DATA PROVIDED Block Start

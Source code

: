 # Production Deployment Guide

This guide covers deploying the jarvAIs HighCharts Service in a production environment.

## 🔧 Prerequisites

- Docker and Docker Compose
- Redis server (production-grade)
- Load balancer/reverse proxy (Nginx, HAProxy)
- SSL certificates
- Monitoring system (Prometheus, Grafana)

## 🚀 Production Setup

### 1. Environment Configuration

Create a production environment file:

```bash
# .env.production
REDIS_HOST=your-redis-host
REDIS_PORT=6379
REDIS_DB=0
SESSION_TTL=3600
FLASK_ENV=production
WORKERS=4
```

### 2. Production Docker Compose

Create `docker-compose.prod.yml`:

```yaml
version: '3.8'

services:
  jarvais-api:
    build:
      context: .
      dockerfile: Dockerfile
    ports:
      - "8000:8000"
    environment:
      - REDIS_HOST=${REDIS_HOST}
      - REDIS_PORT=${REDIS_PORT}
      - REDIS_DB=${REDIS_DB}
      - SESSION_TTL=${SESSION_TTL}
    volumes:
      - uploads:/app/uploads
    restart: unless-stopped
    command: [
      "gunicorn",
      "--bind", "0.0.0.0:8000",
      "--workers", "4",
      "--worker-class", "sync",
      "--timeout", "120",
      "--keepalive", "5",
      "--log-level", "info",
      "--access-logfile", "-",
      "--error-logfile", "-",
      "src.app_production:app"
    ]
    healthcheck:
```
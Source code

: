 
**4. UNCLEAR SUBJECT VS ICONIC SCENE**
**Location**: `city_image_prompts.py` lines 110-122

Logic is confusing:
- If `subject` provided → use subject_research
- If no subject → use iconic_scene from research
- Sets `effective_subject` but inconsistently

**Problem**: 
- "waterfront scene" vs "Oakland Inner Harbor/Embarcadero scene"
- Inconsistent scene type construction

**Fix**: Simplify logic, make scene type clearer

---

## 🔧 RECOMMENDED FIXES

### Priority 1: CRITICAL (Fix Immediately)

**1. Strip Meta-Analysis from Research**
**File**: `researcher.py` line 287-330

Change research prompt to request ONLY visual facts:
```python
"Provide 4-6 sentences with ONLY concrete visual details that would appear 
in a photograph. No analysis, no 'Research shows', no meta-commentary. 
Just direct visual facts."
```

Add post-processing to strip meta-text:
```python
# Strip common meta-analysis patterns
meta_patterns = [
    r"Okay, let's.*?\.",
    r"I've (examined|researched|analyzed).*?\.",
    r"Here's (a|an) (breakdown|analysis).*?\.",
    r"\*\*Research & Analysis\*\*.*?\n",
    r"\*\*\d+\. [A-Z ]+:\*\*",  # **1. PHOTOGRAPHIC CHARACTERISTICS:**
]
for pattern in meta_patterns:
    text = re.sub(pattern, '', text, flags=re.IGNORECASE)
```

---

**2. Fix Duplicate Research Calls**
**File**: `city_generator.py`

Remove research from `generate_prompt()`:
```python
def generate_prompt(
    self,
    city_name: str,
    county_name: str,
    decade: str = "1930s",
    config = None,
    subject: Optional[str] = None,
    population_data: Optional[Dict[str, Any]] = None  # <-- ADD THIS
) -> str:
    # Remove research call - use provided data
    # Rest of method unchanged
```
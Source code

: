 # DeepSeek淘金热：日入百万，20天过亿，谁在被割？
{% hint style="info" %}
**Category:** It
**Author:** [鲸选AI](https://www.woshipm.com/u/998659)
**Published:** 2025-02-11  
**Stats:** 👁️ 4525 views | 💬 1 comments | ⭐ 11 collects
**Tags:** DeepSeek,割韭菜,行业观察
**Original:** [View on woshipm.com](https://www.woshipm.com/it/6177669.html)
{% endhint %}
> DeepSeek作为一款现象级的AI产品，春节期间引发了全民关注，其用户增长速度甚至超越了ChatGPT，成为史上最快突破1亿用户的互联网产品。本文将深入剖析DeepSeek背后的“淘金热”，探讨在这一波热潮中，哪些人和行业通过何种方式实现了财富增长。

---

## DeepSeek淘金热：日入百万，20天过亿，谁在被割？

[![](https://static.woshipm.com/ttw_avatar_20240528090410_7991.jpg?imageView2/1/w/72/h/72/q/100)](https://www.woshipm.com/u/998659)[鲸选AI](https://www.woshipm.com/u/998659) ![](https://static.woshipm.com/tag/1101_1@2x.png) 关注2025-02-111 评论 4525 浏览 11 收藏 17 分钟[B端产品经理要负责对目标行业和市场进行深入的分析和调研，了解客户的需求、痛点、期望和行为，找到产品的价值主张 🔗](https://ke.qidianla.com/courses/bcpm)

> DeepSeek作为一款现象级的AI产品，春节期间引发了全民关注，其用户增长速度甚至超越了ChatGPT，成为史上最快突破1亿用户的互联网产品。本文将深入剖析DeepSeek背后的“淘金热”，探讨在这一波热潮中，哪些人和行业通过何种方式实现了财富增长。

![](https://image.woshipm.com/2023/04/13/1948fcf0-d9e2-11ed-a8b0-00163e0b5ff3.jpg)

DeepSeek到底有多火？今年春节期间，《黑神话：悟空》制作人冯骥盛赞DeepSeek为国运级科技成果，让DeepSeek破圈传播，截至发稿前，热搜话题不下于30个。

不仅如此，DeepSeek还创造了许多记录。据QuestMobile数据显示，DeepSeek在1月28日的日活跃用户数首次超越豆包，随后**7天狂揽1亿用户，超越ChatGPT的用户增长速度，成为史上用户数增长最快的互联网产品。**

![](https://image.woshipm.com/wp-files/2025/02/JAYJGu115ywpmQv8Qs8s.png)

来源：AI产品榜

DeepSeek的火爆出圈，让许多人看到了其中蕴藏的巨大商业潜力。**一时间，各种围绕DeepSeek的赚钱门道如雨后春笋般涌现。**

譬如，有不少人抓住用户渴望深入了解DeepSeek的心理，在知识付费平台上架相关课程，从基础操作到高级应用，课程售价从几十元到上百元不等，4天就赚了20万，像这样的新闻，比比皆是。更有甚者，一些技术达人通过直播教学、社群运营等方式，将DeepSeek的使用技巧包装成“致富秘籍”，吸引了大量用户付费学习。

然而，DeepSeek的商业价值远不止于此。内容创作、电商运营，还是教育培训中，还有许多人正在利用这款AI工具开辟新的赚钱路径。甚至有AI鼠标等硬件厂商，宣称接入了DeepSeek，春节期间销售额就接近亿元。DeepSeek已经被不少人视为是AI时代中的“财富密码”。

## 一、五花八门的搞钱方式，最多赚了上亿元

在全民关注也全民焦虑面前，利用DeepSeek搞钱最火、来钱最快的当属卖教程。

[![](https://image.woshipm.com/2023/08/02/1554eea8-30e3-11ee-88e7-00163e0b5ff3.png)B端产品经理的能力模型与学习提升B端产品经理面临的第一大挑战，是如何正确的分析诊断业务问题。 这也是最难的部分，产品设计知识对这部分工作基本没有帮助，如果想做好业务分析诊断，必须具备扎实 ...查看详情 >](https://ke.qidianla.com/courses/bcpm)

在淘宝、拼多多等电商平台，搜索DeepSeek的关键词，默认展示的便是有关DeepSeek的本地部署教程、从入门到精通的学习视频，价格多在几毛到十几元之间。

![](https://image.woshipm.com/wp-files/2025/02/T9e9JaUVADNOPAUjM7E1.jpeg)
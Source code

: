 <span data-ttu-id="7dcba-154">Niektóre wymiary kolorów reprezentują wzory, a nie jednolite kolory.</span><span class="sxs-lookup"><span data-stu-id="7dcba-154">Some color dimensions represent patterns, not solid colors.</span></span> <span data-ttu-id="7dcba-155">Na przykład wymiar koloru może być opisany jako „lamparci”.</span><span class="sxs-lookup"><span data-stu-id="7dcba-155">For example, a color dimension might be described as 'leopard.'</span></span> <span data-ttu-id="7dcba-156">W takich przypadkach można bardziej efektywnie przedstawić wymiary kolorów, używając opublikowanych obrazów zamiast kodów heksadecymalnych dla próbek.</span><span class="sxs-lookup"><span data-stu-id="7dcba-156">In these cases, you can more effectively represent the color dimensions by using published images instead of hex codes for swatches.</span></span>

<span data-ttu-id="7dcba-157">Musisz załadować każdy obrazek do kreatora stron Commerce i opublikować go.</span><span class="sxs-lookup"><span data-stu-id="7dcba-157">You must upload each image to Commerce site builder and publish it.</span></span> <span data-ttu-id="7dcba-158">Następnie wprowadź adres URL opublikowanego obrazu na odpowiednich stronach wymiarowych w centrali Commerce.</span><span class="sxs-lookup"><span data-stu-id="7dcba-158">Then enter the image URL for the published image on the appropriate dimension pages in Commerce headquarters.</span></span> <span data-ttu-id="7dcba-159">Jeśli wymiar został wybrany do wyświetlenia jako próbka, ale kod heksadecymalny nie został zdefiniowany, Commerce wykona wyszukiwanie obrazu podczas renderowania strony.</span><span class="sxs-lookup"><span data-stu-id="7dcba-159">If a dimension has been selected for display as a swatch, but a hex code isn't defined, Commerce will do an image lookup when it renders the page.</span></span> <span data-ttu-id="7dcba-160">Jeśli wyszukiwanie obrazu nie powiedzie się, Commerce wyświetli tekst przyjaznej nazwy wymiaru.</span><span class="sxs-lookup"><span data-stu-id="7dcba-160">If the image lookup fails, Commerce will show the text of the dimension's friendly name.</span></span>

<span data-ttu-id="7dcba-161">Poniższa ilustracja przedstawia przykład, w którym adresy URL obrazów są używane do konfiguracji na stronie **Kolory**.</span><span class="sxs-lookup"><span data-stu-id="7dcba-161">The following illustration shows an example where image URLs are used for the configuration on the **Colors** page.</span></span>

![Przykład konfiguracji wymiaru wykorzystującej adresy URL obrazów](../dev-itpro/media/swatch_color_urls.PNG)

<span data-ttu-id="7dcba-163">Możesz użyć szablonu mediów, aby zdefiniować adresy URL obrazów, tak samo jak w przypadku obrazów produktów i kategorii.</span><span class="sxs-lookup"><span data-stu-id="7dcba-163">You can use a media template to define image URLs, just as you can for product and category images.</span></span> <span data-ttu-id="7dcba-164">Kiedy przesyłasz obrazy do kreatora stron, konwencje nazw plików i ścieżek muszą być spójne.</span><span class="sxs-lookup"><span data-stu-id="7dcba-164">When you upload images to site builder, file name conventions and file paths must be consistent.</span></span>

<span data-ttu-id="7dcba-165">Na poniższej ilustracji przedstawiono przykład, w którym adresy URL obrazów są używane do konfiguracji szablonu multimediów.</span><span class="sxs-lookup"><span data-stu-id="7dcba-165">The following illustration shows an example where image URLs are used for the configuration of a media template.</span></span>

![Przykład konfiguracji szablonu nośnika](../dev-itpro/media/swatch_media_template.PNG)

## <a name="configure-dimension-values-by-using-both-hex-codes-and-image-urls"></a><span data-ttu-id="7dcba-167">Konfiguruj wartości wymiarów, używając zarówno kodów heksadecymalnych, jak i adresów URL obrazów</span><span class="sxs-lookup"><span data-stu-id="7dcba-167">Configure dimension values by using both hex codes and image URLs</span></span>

DATA PROVIDED Block End

**PROBLEM DETAILS:** Would you copy out every line in the records that includes the string "None"?

**EXPECTED OUTPUT:**
    config = None,
    subject: Optional[str] = None,
    population_data: Optional[Dict[str, Any]] = None  # <-- ADD THIS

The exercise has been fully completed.